In Generative AI for Academics I argue there’s an important distinction between conversational agents (which when used properly require thought + reflection) and templated systems (which by definition are intended to avoid thought). I realised when reading Ethan Mollick earlier that this could be more helpfully framed as conversational agents and co-pilots:
You see these sorts of Copilots appearing in many products – very narrow AI systems designed to help with specific tasks. In doing so, they hide the weirder, riskier, and more powerful aspects of Large Language Models. Copilots can be helpful, but they are unlikely to lead to leaps in productivity, or change the way we work, because they are constrained. Power trades off with security.

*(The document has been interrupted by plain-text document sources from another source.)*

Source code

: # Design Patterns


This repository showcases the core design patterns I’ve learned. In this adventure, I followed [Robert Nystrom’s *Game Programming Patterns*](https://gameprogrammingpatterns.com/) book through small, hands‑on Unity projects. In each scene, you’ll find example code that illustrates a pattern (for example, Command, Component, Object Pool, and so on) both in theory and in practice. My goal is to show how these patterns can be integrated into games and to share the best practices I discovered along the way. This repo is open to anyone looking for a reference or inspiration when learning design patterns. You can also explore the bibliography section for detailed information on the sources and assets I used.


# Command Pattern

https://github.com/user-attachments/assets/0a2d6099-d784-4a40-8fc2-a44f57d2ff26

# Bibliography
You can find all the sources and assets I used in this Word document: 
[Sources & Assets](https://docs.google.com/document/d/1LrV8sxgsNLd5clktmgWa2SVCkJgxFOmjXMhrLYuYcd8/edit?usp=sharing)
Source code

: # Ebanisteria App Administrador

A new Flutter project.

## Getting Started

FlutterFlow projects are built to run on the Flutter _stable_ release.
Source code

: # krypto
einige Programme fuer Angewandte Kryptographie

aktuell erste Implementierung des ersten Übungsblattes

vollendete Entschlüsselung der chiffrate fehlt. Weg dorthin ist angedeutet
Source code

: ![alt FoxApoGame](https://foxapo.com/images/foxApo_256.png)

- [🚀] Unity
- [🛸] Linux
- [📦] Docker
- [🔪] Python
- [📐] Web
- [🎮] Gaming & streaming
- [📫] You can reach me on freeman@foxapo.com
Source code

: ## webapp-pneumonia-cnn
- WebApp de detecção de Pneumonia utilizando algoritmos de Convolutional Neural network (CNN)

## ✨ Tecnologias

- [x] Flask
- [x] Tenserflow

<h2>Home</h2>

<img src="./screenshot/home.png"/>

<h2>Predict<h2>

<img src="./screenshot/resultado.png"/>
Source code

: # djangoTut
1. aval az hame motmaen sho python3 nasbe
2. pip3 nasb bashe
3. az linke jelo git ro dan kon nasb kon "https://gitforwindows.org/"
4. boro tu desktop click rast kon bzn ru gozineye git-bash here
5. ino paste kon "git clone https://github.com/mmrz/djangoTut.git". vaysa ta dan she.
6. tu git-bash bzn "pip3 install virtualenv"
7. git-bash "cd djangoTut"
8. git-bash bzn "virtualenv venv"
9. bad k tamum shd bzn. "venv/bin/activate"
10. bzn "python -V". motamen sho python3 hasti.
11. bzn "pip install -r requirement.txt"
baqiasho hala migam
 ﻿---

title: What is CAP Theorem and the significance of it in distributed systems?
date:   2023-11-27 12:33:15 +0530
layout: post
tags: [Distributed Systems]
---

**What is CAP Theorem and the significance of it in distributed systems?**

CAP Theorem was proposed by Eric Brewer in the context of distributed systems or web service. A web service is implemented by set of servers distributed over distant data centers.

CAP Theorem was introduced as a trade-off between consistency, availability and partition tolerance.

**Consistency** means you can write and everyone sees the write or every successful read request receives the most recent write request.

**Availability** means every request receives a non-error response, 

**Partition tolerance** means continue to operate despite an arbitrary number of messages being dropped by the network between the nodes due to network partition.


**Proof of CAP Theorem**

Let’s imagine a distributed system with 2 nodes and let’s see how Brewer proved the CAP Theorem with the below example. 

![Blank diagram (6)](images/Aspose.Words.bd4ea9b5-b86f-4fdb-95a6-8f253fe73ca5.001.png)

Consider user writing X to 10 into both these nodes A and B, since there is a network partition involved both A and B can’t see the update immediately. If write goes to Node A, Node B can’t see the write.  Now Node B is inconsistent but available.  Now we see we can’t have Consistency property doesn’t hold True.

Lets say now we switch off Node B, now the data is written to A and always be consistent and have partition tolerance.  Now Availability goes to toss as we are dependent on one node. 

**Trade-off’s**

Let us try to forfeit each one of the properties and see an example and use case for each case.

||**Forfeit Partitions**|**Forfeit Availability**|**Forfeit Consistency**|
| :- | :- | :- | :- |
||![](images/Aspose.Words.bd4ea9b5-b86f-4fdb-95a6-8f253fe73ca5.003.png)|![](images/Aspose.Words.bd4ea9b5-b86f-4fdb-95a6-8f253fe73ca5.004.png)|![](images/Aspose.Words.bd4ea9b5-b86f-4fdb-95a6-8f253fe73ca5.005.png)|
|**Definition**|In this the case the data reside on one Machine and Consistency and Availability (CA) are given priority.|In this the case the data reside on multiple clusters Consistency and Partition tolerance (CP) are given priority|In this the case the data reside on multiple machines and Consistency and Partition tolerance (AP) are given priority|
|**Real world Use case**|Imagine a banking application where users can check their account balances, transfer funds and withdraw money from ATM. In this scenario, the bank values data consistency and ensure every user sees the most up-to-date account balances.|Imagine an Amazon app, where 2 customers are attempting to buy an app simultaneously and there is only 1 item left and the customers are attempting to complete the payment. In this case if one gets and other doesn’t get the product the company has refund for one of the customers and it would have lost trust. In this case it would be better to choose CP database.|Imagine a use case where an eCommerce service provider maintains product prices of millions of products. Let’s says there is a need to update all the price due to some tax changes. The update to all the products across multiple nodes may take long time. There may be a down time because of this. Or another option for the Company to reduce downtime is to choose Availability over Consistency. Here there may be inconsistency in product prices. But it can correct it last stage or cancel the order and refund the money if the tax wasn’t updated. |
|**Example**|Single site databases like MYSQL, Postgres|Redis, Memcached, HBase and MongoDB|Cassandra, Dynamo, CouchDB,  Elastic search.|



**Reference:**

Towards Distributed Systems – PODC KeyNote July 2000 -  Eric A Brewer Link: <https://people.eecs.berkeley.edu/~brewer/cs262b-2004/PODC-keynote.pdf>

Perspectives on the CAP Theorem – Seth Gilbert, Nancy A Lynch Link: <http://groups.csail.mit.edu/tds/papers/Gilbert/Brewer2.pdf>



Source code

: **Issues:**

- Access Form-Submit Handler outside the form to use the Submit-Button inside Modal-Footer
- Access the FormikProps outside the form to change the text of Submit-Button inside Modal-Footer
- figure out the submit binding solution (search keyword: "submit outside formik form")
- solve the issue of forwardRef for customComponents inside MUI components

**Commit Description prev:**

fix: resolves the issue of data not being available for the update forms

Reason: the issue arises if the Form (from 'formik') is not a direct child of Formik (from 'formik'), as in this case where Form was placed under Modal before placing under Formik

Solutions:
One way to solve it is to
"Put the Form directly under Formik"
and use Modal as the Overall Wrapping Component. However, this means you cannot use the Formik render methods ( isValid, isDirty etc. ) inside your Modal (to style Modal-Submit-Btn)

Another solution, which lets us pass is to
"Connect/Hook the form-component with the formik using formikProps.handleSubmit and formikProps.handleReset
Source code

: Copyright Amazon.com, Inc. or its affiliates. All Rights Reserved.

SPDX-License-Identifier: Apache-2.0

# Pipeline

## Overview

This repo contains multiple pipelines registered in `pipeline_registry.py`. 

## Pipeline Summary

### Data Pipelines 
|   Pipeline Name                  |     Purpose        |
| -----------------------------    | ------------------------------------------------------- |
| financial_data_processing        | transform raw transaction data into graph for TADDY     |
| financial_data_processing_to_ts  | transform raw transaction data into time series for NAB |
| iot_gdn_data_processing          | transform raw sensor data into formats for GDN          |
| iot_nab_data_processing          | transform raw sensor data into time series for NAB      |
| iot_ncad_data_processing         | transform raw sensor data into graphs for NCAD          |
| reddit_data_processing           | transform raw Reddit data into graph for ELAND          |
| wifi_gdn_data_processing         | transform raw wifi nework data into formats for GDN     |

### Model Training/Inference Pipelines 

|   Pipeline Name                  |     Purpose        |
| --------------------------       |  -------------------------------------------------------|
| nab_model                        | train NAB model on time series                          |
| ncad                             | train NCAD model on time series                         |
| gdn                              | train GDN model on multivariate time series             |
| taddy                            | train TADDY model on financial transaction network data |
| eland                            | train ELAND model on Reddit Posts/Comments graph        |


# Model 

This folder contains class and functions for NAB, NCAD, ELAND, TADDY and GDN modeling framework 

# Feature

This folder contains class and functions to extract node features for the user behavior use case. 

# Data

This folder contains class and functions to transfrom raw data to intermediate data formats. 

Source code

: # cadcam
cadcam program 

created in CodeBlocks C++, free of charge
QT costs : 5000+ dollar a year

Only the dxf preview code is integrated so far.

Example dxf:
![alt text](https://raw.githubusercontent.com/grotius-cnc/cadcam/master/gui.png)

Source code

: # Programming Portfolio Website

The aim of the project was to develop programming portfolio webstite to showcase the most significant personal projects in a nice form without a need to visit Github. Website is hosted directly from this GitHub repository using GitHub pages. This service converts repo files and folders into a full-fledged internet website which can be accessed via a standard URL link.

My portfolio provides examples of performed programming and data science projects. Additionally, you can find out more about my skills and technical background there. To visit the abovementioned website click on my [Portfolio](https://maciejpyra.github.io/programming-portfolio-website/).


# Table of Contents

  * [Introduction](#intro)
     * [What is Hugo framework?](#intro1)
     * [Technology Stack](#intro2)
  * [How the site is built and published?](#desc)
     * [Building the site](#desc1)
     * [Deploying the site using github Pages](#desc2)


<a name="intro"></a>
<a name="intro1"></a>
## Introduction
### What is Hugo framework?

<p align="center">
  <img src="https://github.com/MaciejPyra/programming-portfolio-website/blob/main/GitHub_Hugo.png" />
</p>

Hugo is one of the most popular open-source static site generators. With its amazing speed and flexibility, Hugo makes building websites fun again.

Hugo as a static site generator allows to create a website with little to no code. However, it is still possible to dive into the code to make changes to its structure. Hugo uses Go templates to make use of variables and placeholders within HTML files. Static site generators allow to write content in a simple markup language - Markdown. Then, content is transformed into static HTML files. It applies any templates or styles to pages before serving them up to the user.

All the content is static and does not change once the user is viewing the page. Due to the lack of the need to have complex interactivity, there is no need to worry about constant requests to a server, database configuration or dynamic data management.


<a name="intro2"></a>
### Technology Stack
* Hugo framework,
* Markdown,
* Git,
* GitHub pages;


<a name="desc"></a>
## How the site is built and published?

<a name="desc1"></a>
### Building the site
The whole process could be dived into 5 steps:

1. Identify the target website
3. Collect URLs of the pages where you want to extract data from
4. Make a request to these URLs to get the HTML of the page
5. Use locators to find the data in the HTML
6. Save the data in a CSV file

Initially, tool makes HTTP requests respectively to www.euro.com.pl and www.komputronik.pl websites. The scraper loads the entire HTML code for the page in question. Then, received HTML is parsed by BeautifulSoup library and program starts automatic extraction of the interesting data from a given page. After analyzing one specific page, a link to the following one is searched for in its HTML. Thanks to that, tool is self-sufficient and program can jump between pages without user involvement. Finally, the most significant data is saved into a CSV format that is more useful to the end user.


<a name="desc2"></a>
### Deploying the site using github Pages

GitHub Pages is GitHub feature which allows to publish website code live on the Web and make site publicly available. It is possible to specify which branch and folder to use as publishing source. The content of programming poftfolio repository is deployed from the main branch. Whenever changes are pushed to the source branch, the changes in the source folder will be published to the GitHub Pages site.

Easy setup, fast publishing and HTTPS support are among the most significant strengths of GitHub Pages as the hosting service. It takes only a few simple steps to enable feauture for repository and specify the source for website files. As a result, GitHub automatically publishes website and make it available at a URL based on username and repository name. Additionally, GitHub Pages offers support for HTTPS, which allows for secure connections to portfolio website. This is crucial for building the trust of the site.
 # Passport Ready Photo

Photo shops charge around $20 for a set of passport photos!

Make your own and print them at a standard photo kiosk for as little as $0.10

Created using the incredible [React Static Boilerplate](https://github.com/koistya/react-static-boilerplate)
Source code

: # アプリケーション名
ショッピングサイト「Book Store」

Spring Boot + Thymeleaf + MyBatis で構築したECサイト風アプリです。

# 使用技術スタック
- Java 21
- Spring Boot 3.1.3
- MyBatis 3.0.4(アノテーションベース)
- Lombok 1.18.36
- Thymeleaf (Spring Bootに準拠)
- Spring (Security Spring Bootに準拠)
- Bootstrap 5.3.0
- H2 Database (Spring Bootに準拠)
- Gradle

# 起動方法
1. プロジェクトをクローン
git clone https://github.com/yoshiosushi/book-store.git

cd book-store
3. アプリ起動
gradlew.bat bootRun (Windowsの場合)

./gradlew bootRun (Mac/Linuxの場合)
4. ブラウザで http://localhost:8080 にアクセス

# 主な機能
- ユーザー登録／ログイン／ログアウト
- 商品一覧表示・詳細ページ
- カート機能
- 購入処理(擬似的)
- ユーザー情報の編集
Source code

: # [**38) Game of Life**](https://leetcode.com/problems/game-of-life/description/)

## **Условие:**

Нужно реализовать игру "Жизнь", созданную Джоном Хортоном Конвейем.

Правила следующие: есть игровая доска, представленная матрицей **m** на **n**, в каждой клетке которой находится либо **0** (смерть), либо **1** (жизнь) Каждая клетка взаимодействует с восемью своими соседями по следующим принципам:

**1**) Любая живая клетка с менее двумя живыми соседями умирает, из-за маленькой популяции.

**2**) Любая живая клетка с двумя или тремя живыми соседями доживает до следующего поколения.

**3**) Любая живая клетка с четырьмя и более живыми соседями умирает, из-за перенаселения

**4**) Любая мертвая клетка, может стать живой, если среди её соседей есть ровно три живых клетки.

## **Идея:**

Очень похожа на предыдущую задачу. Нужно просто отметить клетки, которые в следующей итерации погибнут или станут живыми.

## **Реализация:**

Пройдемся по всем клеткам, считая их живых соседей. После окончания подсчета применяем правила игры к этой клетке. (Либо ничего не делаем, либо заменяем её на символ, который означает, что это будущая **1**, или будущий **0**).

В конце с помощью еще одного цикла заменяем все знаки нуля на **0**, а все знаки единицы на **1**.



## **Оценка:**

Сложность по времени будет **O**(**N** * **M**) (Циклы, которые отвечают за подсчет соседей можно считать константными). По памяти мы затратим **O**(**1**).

I would go further and say that copilots are intrinsically vectors of what Bernard Steigler calls (technological) proletarianization in which skills are diffused into sociotechnical systems. They might speed up a process but they do this at the cost of deskilling, whether that’s an immediate or a gradual process. If a skill isn’t organisationally recognised and socially reproduced, it will evaporate over time even if this doesn’t happen immediately.
In contrast conversational agents can be mechanisms of deproletarianization in the sense that their effective use foregrounds individual skill and expertise. To prompt effectively ultimately involves making tacit knowledge explicit, explaining how a process works and then iteratively reflecting on the outcomes of that process.
The problem is not conversational agents but rather the organisational contexts in which they are taken up (prior waves of proletarianization destroy the conditions for technologically driven deproletarianization) and the economic context in which the firms are seeking to commericalise the models, leading to their capacities being engineered out of existence because they’re not a viable product in the context we’re working within.